We started having a problem with
OpenMPI beginning with version 1.3.2 where the program output can be correct,
junk, or NaNs (result is not predictable). The output is the solution of a
matrix equation solved by ScaLAPACK. We are using the Intel Fortran compiler
(version 11.1) and the GNU compiler (version 4.1.2) on Gentoo Linux. So far,
the problem manifests itself for a matrix (N X N) with N ~ 10,000 or more with
a processor count ~ 64 or more. Note that the problem still occurs using
OpenMPI 1.4.1.
We build the ScaLAPACK and BLACS
libraries locally and use the LAPACK and BLAS libraries supplied by Intel.
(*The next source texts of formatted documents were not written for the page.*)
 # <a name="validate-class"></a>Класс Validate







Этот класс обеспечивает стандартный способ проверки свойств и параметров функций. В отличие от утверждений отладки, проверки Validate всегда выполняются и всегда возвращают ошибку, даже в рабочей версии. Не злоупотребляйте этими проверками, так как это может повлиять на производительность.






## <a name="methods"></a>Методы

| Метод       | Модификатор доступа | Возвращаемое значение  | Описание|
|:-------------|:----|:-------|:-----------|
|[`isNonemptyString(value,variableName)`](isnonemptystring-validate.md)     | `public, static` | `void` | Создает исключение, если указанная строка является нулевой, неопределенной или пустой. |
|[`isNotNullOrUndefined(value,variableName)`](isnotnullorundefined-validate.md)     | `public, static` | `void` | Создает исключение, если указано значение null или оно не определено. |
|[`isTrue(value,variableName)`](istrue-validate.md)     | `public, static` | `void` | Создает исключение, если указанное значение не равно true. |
We wrote a test program to demonstrate
the problem. The matrix is built on each processor (no communication). Then,
the matrix is factored and solved. The solution vector is collected from the
processors and printed to a file by the master processor. The program and
associated OpenMPI information (ompi_info --all) are available at:
http://www.em-stuff.com/files/files.tar.gz
The file "compile" in the
"test" directory is used to create the executable. Edit it to reflect
libraries on your local machine. Data created using OpenMPI 1.3.1 and 1.4.1 are
in the "output" directory for reference.
We appreciate any help.
Thanks,
Nathan